We use cookies. Read the Privacy and Cookie Policy

ПРЕДСТАВЛЕНИЕ МАДХЬЯМАКИ

Мадхьямака, традиция комментариев ко второму повороту, была заложена Нагарджуной в его объяснениях и разработках учения Праджна–парамиты. В его биографии, сохранившейся на тибетском языке, Нагарджуна изображён как брахман, который посреди политического хаоса, царившего на его родине, был вдохновлён на то, чтобы раздать все своё богатство и стать монахом. После долгого обучения он достиг мастерства в пяти главных областях существовавшего тогда в Индии и доступного в монашеском образовании обучения. Работы Нагарджуны демонстрируют его образованность в сфере знания небуддистских философских школ тех дней, различных видов философии хинаяны и Праджна–парамиты. Именно в период монашеской стадии своей жизни он написал великие работы, представляющие собой базовые тексты индийской традиции Мадхьямаки. Впоследствии Нагарджуна почувствовал призыв к интенсивной медитации, имел видение богини Тары и оставил безопасность и комфорт своего монастыря, чтобы скитаться в поисках полной реализации.

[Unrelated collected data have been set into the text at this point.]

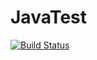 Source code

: JavaTest
========
[![Build Status](https://travis-ci.org/srinath4ever/JavaTest.svg?branch=master)](https://travis-ci.org/srinath4ever/JavaTest)
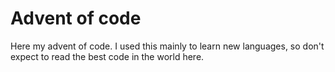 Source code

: # Advent of code

Here my advent of code. I used this mainly to learn new languages, so don't
expect to read the best code in the world here.

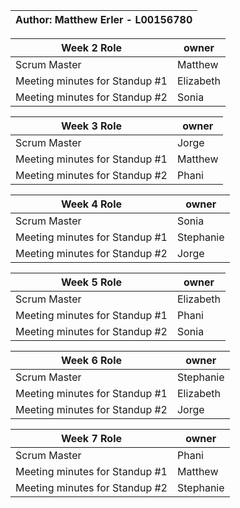 | Author: Matthew Erler - L00156780 |
|---------------------------------------|

| Week 2 Role                    | owner     |
| ------------------------------ | --------- |
| Scrum Master                   | Matthew   |
| Meeting minutes for Standup #1 | Elizabeth     |
| Meeting minutes for Standup #2 | Sonia |

| Week 3 Role                    | owner     |
| ------------------------------ | --------- |
| Scrum Master                   | Jorge   |
| Meeting minutes for Standup #1 | Matthew |
| Meeting minutes for Standup #2 | Phani |

| Week 4 Role                    | owner     |
| ------------------------------ | --------- |
| Scrum Master                   | Sonia   |
| Meeting minutes for Standup #1 | Stephanie |
| Meeting minutes for Standup #2 | Jorge |
 
| Week 5 Role                    | owner     |
| ------------------------------ | --------- |
| Scrum Master                   | Elizabeth   |
| Meeting minutes for Standup #1 | Phani |
| Meeting minutes for Standup #2 | Sonia |
  
| Week 6 Role                    | owner     |
| ------------------------------ | --------- |
| Scrum Master                   | Stephanie   |
| Meeting minutes for Standup #1 | Elizabeth |
| Meeting minutes for Standup #2 | Jorge |

| Week 7 Role                    | owner     |
| ------------------------------ | --------- |
| Scrum Master                   | Phani   |
| Meeting minutes for Standup #1 | Matthew |
| Meeting minutes for Standup #2 | Stephanie |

Лейтмотив ориентации Мадхьямаки Нагарджуны — это идентификация пустоты, шуньяты, с двенадцатью ниданами и принципом пратитья–самутпада (pratitya?samutpada), или обусловленного совместного производства. Согласно Нагарджуне, если мы полностью понимаем обусловленное совместное производство, то оказываемся лицом к лицу с пустотой. Можно спросить, как может Нагарджуна понимать это центральное учение хинаяны как эквивалент представлению пустоты махаяны? Можно также напомнить, что Абхидхарма Сарвастивады интерпретирует двенадцать нидан в терминах последовательной, линейной причинной связи, которая поддерживает «реалистическую» интерпретацию дхарм как автономных объектов, каждый из которых имеет свою собственную «существенную природу». В то же время, как уже отмечалось, более «одновременная» интерпретация является неявной в пределах учения нидан.

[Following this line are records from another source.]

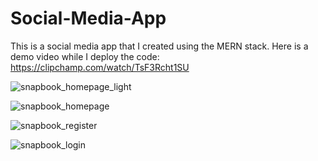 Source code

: # Social-Media-App

This is a social media app that I created using the MERN stack. Here is a demo video while I deploy the code: https://clipchamp.com/watch/TsF3Rcht1SU 


![snapbook_homepage_light](https://user-images.githubusercontent.com/79290729/214505235-167fd294-f4f2-41da-bbcf-9f371a9c1c68.png)

![snapbook_homepage](https://user-images.githubusercontent.com/79290729/214505276-80b1c872-1ecd-46f8-9e7f-1e5742876e45.png)

![snapbook_register](https://user-images.githubusercontent.com/79290729/214505303-e13e82de-2f8c-4dfe-8b84-892270773788.png)

![snapbook_login](https://user-images.githubusercontent.com/79290729/214505328-cc4bfc05-4595-410c-82e9-9de0413e4c3f.png)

Нагарджуна критиковал интерпретацию двенадцати нидан в Абхидхарме как приуменьшение их важного и, с его точки зрения, существенного относительного измерения. Фактически, каждая нидана имеет существование и значение только в связи с другими и во взаимной зависимости от них. Чувство не имеет смысла отдельно от аппарата тело — сознание, в котором оно появляется. Сознание возрождения не имеет никакого значения в отрыве от невежества. Примером из жизни служит взаимосвязь категорий горячего и холодного. Что является горячим на солнце летним днём, холодно по сравнению с раскалённой плитой. Что является горячим в Исландии, может быть холодным в экваториальной Южной Америке. Что является высоким среди пигмеев, становится низким среди ватуси. Мужское и женское имеет смысл только в отношении друг друга. Для Нагарджуны идея Абхидхармы о том, что каждая нидана, как дхарма, является сущностью с определённой и независимой «сутью», неправильна. Более глубокая правда относительна: ни одна нидана не имеет никакой природы, независимой от сети тех отношений, в которых нидана появляется. Скорее нидана — это эффект полного царства существования, с которым она причинно связана. И вся эта общность, которая одна является тем, чем является эта нидана, никогда не может быть помещена в мысль или слова. Это полностью и глубоко «пусто» от индивидуальной, собственной природы, от концептуального описания. Таковы ничто и полнота пустоты.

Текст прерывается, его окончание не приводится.